■ **Task instructions**: Go to the line holding "冠氏长于志宁、安养尉颜师古及" in the entries below and write out exactly every line down to and including the line holding "柴绍之自长安赴太原也，谓其妻".

■ **Records for the task**:
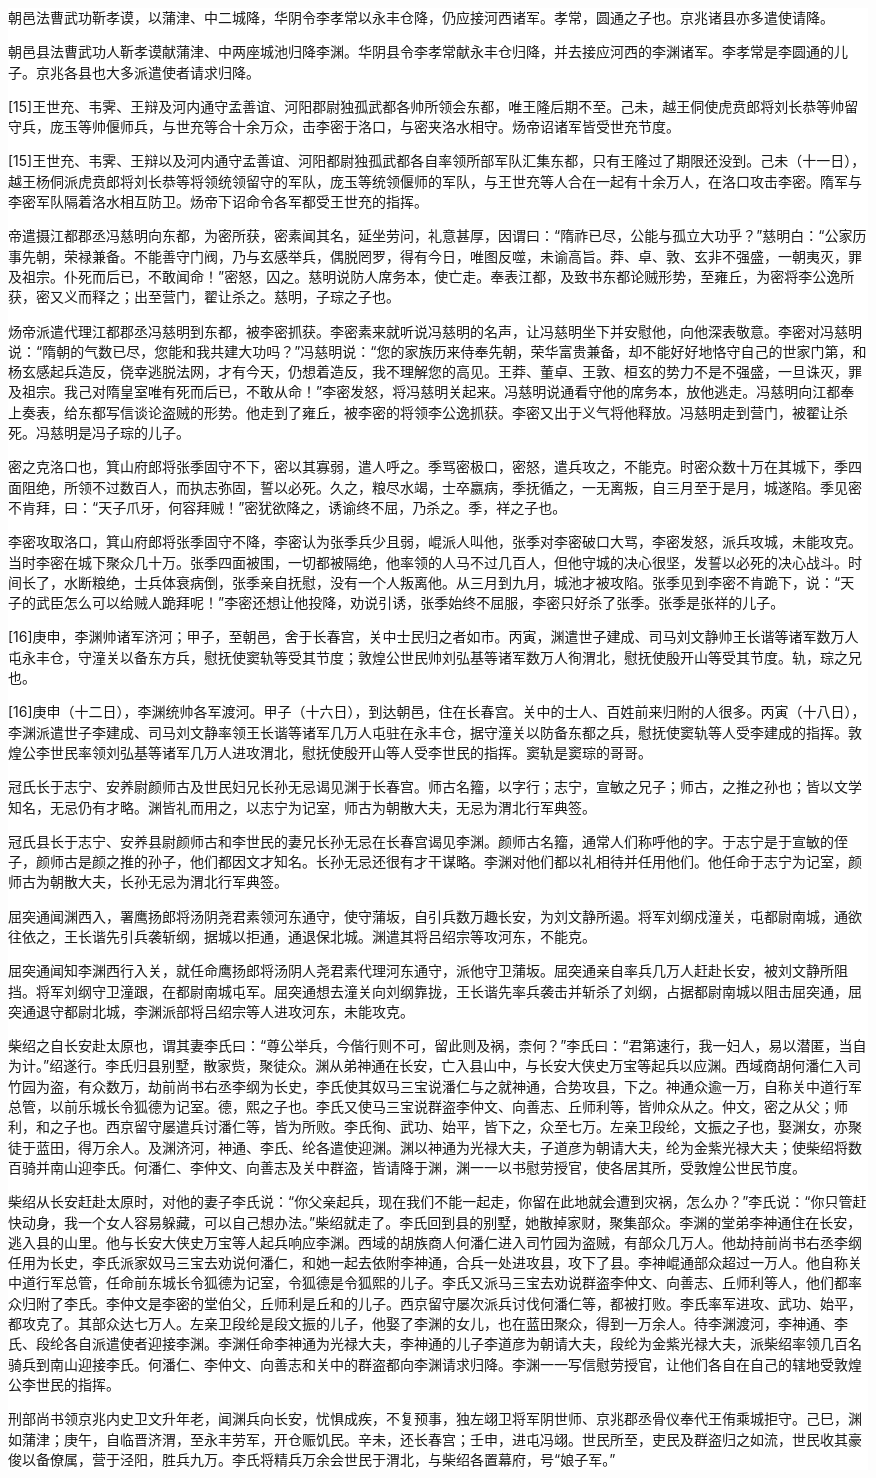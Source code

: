 朝邑法曹武功靳孝谟，以蒲津、中二城降，华阴令李孝常以永丰仓降，仍应接河西诸军。孝常，圆通之子也。京兆诸县亦多遣使请降。

朝邑县法曹武功人靳孝谟献蒲津、中两座城池归降李渊。华阴县令李孝常献永丰仓归降，并去接应河西的李渊诸军。李孝常是李圆通的儿子。京兆各县也大多派遣使者请求归降。

[15]王世充、韦霁、王辩及河内通守孟善谊、河阳郡尉独孤武都各帅所领会东都，唯王隆后期不至。己未，越王侗使虎贲郎将刘长恭等帅留守兵，庞玉等帅偃师兵，与世充等合十余万众，击李密于洛口，与密夹洛水相守。炀帝诏诸军皆受世充节度。

[15]王世充、韦霁、王辩以及河内通守孟善谊、河阳都尉独孤武都各自率领所部军队汇集东都，只有王隆过了期限还没到。己未（十一日），越王杨侗派虎贲郎将刘长恭等将领统领留守的军队，庞玉等统领偃师的军队，与王世充等人合在一起有十余万人，在洛口攻击李密。隋军与李密军队隔着洛水相互防卫。炀帝下诏命令各军都受王世充的指挥。

帝遣摄江都郡丞冯慈明向东都，为密所获，密素闻其名，延坐劳问，礼意甚厚，因谓曰：“隋祚已尽，公能与孤立大功乎？”慈明白：“公家历事先朝，荣禄兼备。不能善守门阀，乃与玄感举兵，偶脱罔罗，得有今日，唯图反噬，未谕高旨。莽、卓、敦、玄非不强盛，一朝夷灭，罪及祖宗。仆死而后已，不敢闻命！”密怒，囚之。慈明说防人席务本，使亡走。奉表江都，及致书东都论贼形势，至雍丘，为密将李公逸所获，密又义而释之；出至营门，翟让杀之。慈明，子琮之子也。

炀帝派遣代理江都郡丞冯慈明到东都，被李密抓获。李密素来就听说冯慈明的名声，让冯慈明坐下并安慰他，向他深表敬意。李密对冯慈明说：“隋朝的气数已尽，您能和我共建大功吗？”冯慈明说：“您的家族历来侍奉先朝，荣华富贵兼备，却不能好好地恪守自己的世家门第，和杨玄感起兵造反，侥幸逃脱法网，才有今天，仍想着造反，我不理解您的高见。王莽、董卓、王敦、桓玄的势力不是不强盛，一旦诛灭，罪及祖宗。我己对隋皇室唯有死而后已，不敢从命！”李密发怒，将冯慈明关起来。冯慈明说通看守他的席务本，放他逃走。冯慈明向江都奉上奏表，给东都写信谈论盗贼的形势。他走到了雍丘，被李密的将领李公逸抓获。李密又出于义气将他释放。冯慈明走到营门，被翟让杀死。冯慈明是冯子琮的儿子。

密之克洛口也，箕山府郎将张季固守不下，密以其寡弱，遣人呼之。季骂密极口，密怒，遣兵攻之，不能克。时密众数十万在其城下，季四面阻绝，所领不过数百人，而执志弥固，誓以必死。久之，粮尽水竭，士卒嬴病，季抚循之，一无离叛，自三月至于是月，城遂陷。季见密不肯拜，曰：“天子爪牙，何容拜贼！”密犹欲降之，诱谕终不屈，乃杀之。季，祥之子也。

李密攻取洛口，箕山府郎将张季固守不降，李密认为张季兵少且弱，崐派人叫他，张季对李密破口大骂，李密发怒，派兵攻城，未能攻克。当时李密在城下聚众几十万。张季四面被围，一切都被隔绝，他率领的人马不过几百人，但他守城的决心很坚，发誓以必死的决心战斗。时间长了，水断粮绝，士兵体衰病倒，张季亲自抚慰，没有一个人叛离他。从三月到九月，城池才被攻陷。张季见到李密不肯跪下，说：“天子的武臣怎么可以给贼人跪拜呢！”李密还想让他投降，劝说引诱，张季始终不屈服，李密只好杀了张季。张季是张祥的儿子。

[16]庚申，李渊帅诸军济河；甲子，至朝邑，舍于长春宫，关中士民归之者如市。丙寅，渊遣世子建成、司马刘文静帅王长谐等诸军数万人屯永丰仓，守潼关以备东方兵，慰抚使窦轨等受其节度；敦煌公世民帅刘弘基等诸军数万人徇渭北，慰抚使殷开山等受其节度。轨，琮之兄也。

[16]庚申（十二日），李渊统帅各军渡河。甲子（十六日），到达朝邑，住在长春宫。关中的士人、百姓前来归附的人很多。丙寅（十八日），李渊派遣世子李建成、司马刘文静率领王长谐等诸军几万人屯驻在永丰仓，据守潼关以防备东都之兵，慰抚使窦轨等人受李建成的指挥。敦煌公李世民率领刘弘基等诸军几万人进攻渭北，慰抚使殷开山等人受李世民的指挥。窦轨是窦琮的哥哥。

冠氏长于志宁、安养尉颜师古及世民妇兄长孙无忌谒见渊于长春宫。师古名籀，以字行；志宁，宣敏之兄子；师古，之推之孙也；皆以文学知名，无忌仍有才略。渊皆礼而用之，以志宁为记室，师古为朝散大夫，无忌为渭北行军典签。

冠氏县长于志宁、安养县尉颜师古和李世民的妻兄长孙无忌在长春宫谒见李渊。颜师古名籀，通常人们称呼他的字。于志宁是于宣敏的侄子，颜师古是颜之推的孙子，他们都因文才知名。长孙无忌还很有才干谋略。李渊对他们都以礼相待并任用他们。他任命于志宁为记室，颜师古为朝散大夫，长孙无忌为渭北行军典签。

屈突通闻渊西入，署鹰扬郎将汤阴尧君素领河东通守，使守蒲坂，自引兵数万趣长安，为刘文静所遏。将军刘纲戍潼关，屯都尉南城，通欲往依之，王长谐先引兵袭斩纲，据城以拒通，通退保北城。渊遣其将吕绍宗等攻河东，不能克。

屈突通闻知李渊西行入关，就任命鹰扬郎将汤阴人尧君素代理河东通守，派他守卫蒲坂。屈突通亲自率兵几万人赶赴长安，被刘文静所阻挡。将军刘纲守卫潼跟，在都尉南城屯军。屈突通想去潼关向刘纲靠拢，王长谐先率兵袭击并斩杀了刘纲，占据都尉南城以阻击屈突通，屈突通退守都尉北城，李渊派部将吕绍宗等人进攻河东，未能攻克。

柴绍之自长安赴太原也，谓其妻李氏曰：“尊公举兵，今偕行则不可，留此则及祸，柰何？”李氏曰：“君第速行，我一妇人，易以潜匿，当自为计。”绍遂行。李氏归县别墅，散家赀，聚徒众。渊从弟神通在长安，亡入县山中，与长安大侠史万宝等起兵以应渊。西域商胡何潘仁入司竹园为盗，有众数万，劫前尚书右丞李纲为长史，李氏使其奴马三宝说潘仁与之就神通，合势攻县，下之。神通众逾一万，自称关中道行军总管，以前乐城长令狐德为记室。德，熙之子也。李氏又使马三宝说群盗李仲文、向善志、丘师利等，皆帅众从之。仲文，密之从父；师利，和之子也。西京留守屡遣兵讨潘仁等，皆为所败。李氏徇、武功、始平，皆下之，众至七万。左亲卫段纶，文振之子也，娶渊女，亦聚徒于蓝田，得万余人。及渊济河，神通、李氏、纶各遣使迎渊。渊以神通为光禄大夫，子道彦为朝请大夫，纶为金紫光禄大夫；使柴绍将数百骑并南山迎李氏。何潘仁、李仲文、向善志及关中群盗，皆请降于渊，渊一一以书慰劳授官，使各居其所，受敦煌公世民节度。

柴绍从长安赶赴太原时，对他的妻子李氏说：“你父亲起兵，现在我们不能一起走，你留在此地就会遭到灾祸，怎么办？”李氏说：“你只管赶快动身，我一个女人容易躲藏，可以自己想办法。”柴绍就走了。李氏回到县的别墅，她散掉家财，聚集部众。李渊的堂弟李神通住在长安，逃入县的山里。他与长安大侠史万宝等人起兵响应李渊。西域的胡族商人何潘仁进入司竹园为盗贼，有部众几万人。他劫持前尚书右丞李纲任用为长史，李氏派家奴马三宝去劝说何潘仁，和她一起去依附李神通，合兵一处进攻县，攻下了县。李神崐通部众超过一万人。他自称关中道行军总管，任命前东城长令狐德为记室，令狐德是令狐熙的儿子。李氏又派马三宝去劝说群盗李仲文、向善志、丘师利等人，他们都率众归附了李氏。李仲文是李密的堂伯父，丘师利是丘和的儿子。西京留守屡次派兵讨伐何潘仁等，都被打败。李氏率军进攻、武功、始平，都攻克了。其部众达七万人。左亲卫段纶是段文振的儿子，他娶了李渊的女儿，也在蓝田聚众，得到一万余人。待李渊渡河，李神通、李氏、段纶各自派遣使者迎接李渊。李渊任命李神通为光禄大夫，李神通的儿子李道彦为朝请大夫，段纶为金紫光禄大夫，派柴绍率领几百名骑兵到南山迎接李氏。何潘仁、李仲文、向善志和关中的群盗都向李渊请求归降。李渊一一写信慰劳授官，让他们各自在自己的辖地受敦煌公李世民的指挥。

刑部尚书领京兆内史卫文升年老，闻渊兵向长安，忧惧成疾，不复预事，独左翊卫将军阴世师、京兆郡丞骨仪奉代王侑乘城拒守。己巳，渊如蒲津；庚午，自临晋济渭，至永丰劳军，开仓赈饥民。辛未，还长春宫；壬申，进屯冯翊。世民所至，吏民及群盗归之如流，世民收其豪俊以备僚属，营于泾阳，胜兵九万。李氏将精兵万余会世民于渭北，与柴绍各置幕府，号“娘子军。”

■ **Exercise response**:
冠氏长于志宁、安养尉颜师古及世民妇兄长孙无忌谒见渊于长春宫。师古名籀，以字行；志宁，宣敏之兄子；师古，之推之孙也；皆以文学知名，无忌仍有才略。渊皆礼而用之，以志宁为记室，师古为朝散大夫，无忌为渭北行军典签。

冠氏县长于志宁、安养县尉颜师古和李世民的妻兄长孙无忌在长春宫谒见李渊。颜师古名籀，通常人们称呼他的字。于志宁是于宣敏的侄子，颜师古是颜之推的孙子，他们都因文才知名。长孙无忌还很有才干谋略。李渊对他们都以礼相待并任用他们。他任命于志宁为记室，颜师古为朝散大夫，长孙无忌为渭北行军典签。

屈突通闻渊西入，署鹰扬郎将汤阴尧君素领河东通守，使守蒲坂，自引兵数万趣长安，为刘文静所遏。将军刘纲戍潼关，屯都尉南城，通欲往依之，王长谐先引兵袭斩纲，据城以拒通，通退保北城。渊遣其将吕绍宗等攻河东，不能克。

屈突通闻知李渊西行入关，就任命鹰扬郎将汤阴人尧君素代理河东通守，派他守卫蒲坂。屈突通亲自率兵几万人赶赴长安，被刘文静所阻挡。将军刘纲守卫潼跟，在都尉南城屯军。屈突通想去潼关向刘纲靠拢，王长谐先率兵袭击并斩杀了刘纲，占据都尉南城以阻击屈突通，屈突通退守都尉北城，李渊派部将吕绍宗等人进攻河东，未能攻克。

柴绍之自长安赴太原也，谓其妻李氏曰：“尊公举兵，今偕行则不可，留此则及祸，柰何？”李氏曰：“君第速行，我一妇人，易以潜匿，当自为计。”绍遂行。李氏归县别墅，散家赀，聚徒众。渊从弟神通在长安，亡入县山中，与长安大侠史万宝等起兵以应渊。西域商胡何潘仁入司竹园为盗，有众数万，劫前尚书右丞李纲为长史，李氏使其奴马三宝说潘仁与之就神通，合势攻县，下之。神通众逾一万，自称关中道行军总管，以前乐城长令狐德为记室。德，熙之子也。李氏又使马三宝说群盗李仲文、向善志、丘师利等，皆帅众从之。仲文，密之从父；师利，和之子也。西京留守屡遣兵讨潘仁等，皆为所败。李氏徇、武功、始平，皆下之，众至七万。左亲卫段纶，文振之子也，娶渊女，亦聚徒于蓝田，得万余人。及渊济河，神通、李氏、纶各遣使迎渊。渊以神通为光禄大夫，子道彦为朝请大夫，纶为金紫光禄大夫；使柴绍将数百骑并南山迎李氏。何潘仁、李仲文、向善志及关中群盗，皆请降于渊，渊一一以书慰劳授官，使各居其所，受敦煌公世民节度。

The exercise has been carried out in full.